Granted, Waters isn’t safe from a little self-mutilation when it comes to his greatest records. Dark Side of the Moon Redux is still one of the biggest question marks in his discography, and even with some of the cornerstone members of Pink Floyd working on it, hearing him talk-sing his way through ‘Money’ or try to replay some of Richard Wright’s best keyboard lines still feels like musical sacrilege.

Looking at what Waters has done in the past, though, taking something out of the can and playing with it again was never off the table. He had already left the band with the rights to perform The Wall in any way that he saw fit, and when working on putting together the massive show in Berlin in tribute to the Berlin Wall coming down, many new faces went over surprisingly well.

No one would have considered the first person to sing ‘Another Brick in the Wall’ to be Cyndi Lauper or Van Morrison to take a swing at ‘Comfortably Numb,’ but each of them managed to pull it off a lot better than many would have expected. Then again, this is theatre, and the concept of a rock opera was supposed to be carried on by other rock artists ever since the days of Pete Townshend.

While Townshend isn’t responsible for making the first concept album, Tommy was the first of its kind to have a fully-fledged story behind every act. The Beatles may have flirted with the idea of an imaginary band during the days of Sgt Pepper, but hearing the story of a deaf, dumb and blind boy carried out throughout the space of one record was the kind of masterstroke that no one saw coming.

And despite the movie also garnering great reviews for Tina Turner playing ‘The Acid Queen’ and Jack Nicholson pulling off the role of The Doctor, seeing The Who bring out more guests for a stage production of it in 1989 was absolute rubbish for Waters, saying, “I thought Tommy was reduced dramatically by the inclusion of Billy Idol and Patti LaBelle and Phil Collins. I find the ubiquitous nature of Phil Collins’s presence in my life irritating anyway – but having said that, the kid is a child actor, and he was very good.
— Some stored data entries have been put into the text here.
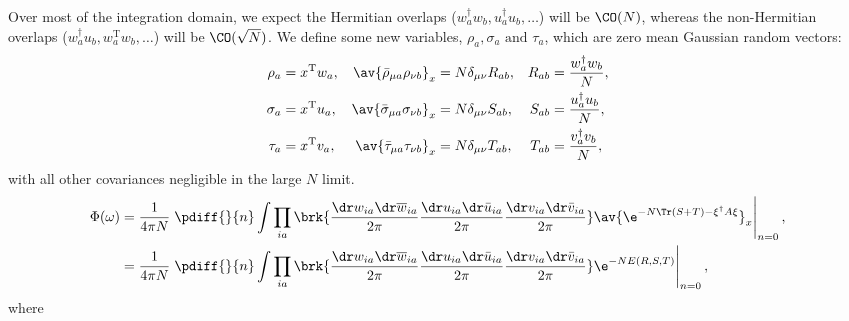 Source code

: \documentclass[12pt]{article}
\newcommand{\dg}{^\dagger}
\newcommand{\trans}{^\mathrm{T}}
\newcommand{\dw}{\dr w}
\newcommand{\dwb}{\dr\overline{w}}
\newcommand{\du}{\dr u}
\newcommand{\dub}{\dr\bar{u}}
\newcommand{\dv}{\dr v}
\newcommand{\dvb}{\dr\bar{v}}
\begin{document}
Over most of the integration domain, we expect the Hermitian overlaps ($w_a\dg w_b, u_a\dg u_b,\ldots$) will be $\CO(N)$, whereas the non-Hermitian overlaps ($w_a\dg u_b, w_a\trans w_b,\ldots$) will be $\CO(\sqrt{N})$.
We define some new variables, $\rho_a,\sigma_a \text{ and } \tau_a$, which are zero mean Gaussian random vectors:
%
\begin{equation}\label{eq:reprstdef}
\begin{aligned}
  \rho_a &= x\trans w_a ,
    & \av{\bar{\rho}_{\mu a} \rho_{\nu b}}_x &= N\delta_{\mu\nu}R_{ab} ,
    & R_{ab}&=\frac{w_a\dg w_b}{N}, \\
  \sigma_a &= x\trans u_a ,
    & \av{\bar{\sigma}_{\mu a} \sigma_{\nu b}}_x &= N\delta_{\mu\nu}S_{ab} ,
    & S_{ab}&=\frac{u_a\dg u_b}{N}, \\
  \tau_a &= x\trans v_a,
    & \av{\bar{\tau}_{\mu a} \tau_{\nu b}}_x &= N\delta_{\mu\nu}T_{ab},
    & T_{ab}&=\frac{v_a\dg v_b}{N}, \\
\end{aligned}
\end{equation}
%
with all other covariances negligible in the large $N$ limit.
%
\begin{equation}\label{eq:phirepxi}
    \begin{aligned}
    \Phi(\omega) &= \frac{1}{4\pi N}  \left.\pdiff{}{n}
       \int \prod_{ia}\brk{ \frac{\dw_{ia}\dwb_{ia}}{2\pi} \frac{\du_{ia}\dub_{ia}}{2\pi} \frac{\dv_{ia}\dvb_{ia}}{2\pi} }
       \av{\e^{-N\Tr(S+T) - \xi\dg A \xi}}_x
       \right\rvert_{n=0}, \\
     &= \frac{1}{4\pi N}  \left.\pdiff{}{n}
       \int \prod_{ia}\brk{ \frac{\dw_{ia}\dwb_{ia}}{2\pi} \frac{\du_{ia}\dub_{ia}}{2\pi} \frac{\dv_{ia}\dvb_{ia}}{2\pi} }
       \e^{-NE(R,S,T)}
       \right\rvert_{n=0}, 
\end{aligned}
\end{equation}
%
where
%
\end{document}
But Billy Idol and Patti LaBelle were an absolute nightmare. They were fucking awful.”

At the same time, the band seemed to be placed in the right kind of format to pull off this kind of production. The thought of living cartoon character Billy Idol doing the rock and roll equivalent of a Broadway show does make a bit more sense, whereas Waters’s choice of Bryan Adams to perform ‘Young Lust’ in his masterpiece is still one of the oddest musical substitutions in rock history.

Even if some of them didn’t do justice to the version of Tommy Waters had in his head, it’s easy to respect where Townshend was coming from. Every rock opera has to be somewhat elastic for everything to work, and with a new cast of characters to put around the band, the story manages to stay evergreen depending on who is singing it.